Task goal:
Omit the images, then output each of the records below exactly.

Provided data:

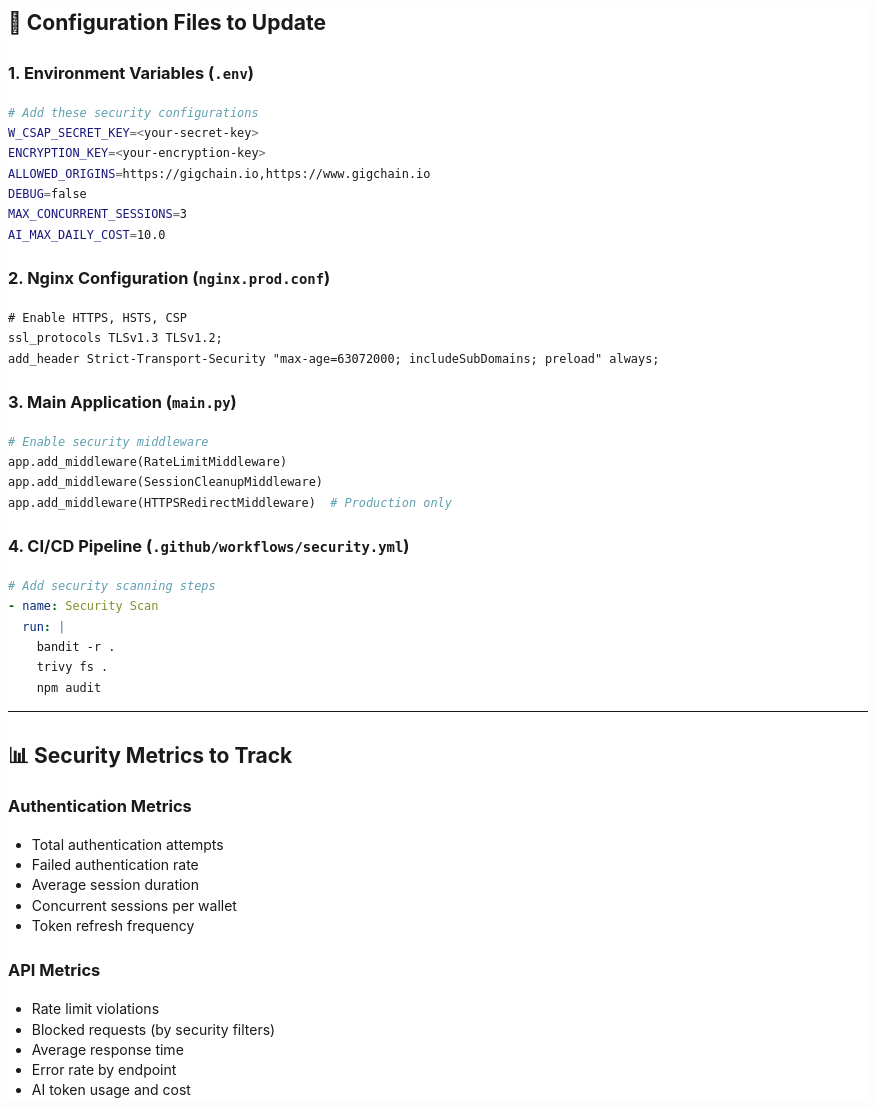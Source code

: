 
## 🔧 Configuration Files to Update

### 1. Environment Variables (`.env`)
```bash
# Add these security configurations
W_CSAP_SECRET_KEY=<your-secret-key>
ENCRYPTION_KEY=<your-encryption-key>
ALLOWED_ORIGINS=https://gigchain.io,https://www.gigchain.io
DEBUG=false
MAX_CONCURRENT_SESSIONS=3
AI_MAX_DAILY_COST=10.0
```

### 2. Nginx Configuration (`nginx.prod.conf`)
```nginx
# Enable HTTPS, HSTS, CSP
ssl_protocols TLSv1.3 TLSv1.2;
add_header Strict-Transport-Security "max-age=63072000; includeSubDomains; preload" always;
```

### 3. Main Application (`main.py`)
```python
# Enable security middleware
app.add_middleware(RateLimitMiddleware)
app.add_middleware(SessionCleanupMiddleware)
app.add_middleware(HTTPSRedirectMiddleware)  # Production only
```

### 4. CI/CD Pipeline (`.github/workflows/security.yml`)
```yaml
# Add security scanning steps
- name: Security Scan
  run: |
    bandit -r .
    trivy fs .
    npm audit
```

---

## 📊 Security Metrics to Track

### Authentication Metrics
- Total authentication attempts
- Failed authentication rate
- Average session duration
- Concurrent sessions per wallet
- Token refresh frequency

### API Metrics
- Rate limit violations
- Blocked requests (by security filters)
- Average response time
- Error rate by endpoint
- AI token usage and cost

Final answer:
Source code

: 
## 🔧 Configuration Files to Update

### 1. Environment Variables (`.env`)
```bash
# Add these security configurations
W_CSAP_SECRET_KEY=<your-secret-key>
ENCRYPTION_KEY=<your-encryption-key>
ALLOWED_ORIGINS=https://gigchain.io,https://www.gigchain.io
DEBUG=false
MAX_CONCURRENT_SESSIONS=3
AI_MAX_DAILY_COST=10.0
```

### 2. Nginx Configuration (`nginx.prod.conf`)
```nginx
# Enable HTTPS, HSTS, CSP
ssl_protocols TLSv1.3 TLSv1.2;
add_header Strict-Transport-Security "max-age=63072000; includeSubDomains; preload" always;
```

### 3. Main Application (`main.py`)
```python
# Enable security middleware
app.add_middleware(RateLimitMiddleware)
app.add_middleware(SessionCleanupMiddleware)
app.add_middleware(HTTPSRedirectMiddleware)  # Production only
```

### 4. CI/CD Pipeline (`.github/workflows/security.yml`)
```yaml
# Add security scanning steps
- name: Security Scan
  run: |
    bandit -r .
    trivy fs .
    npm audit
```

---

## 📊 Security Metrics to Track

### Authentication Metrics
- Total authentication attempts
- Failed authentication rate
- Average session duration
- Concurrent sessions per wallet
- Token refresh frequency

### API Metrics
- Rate limit violations
- Blocked requests (by security filters)
- Average response time
- Error rate by endpoint
- AI token usage and cost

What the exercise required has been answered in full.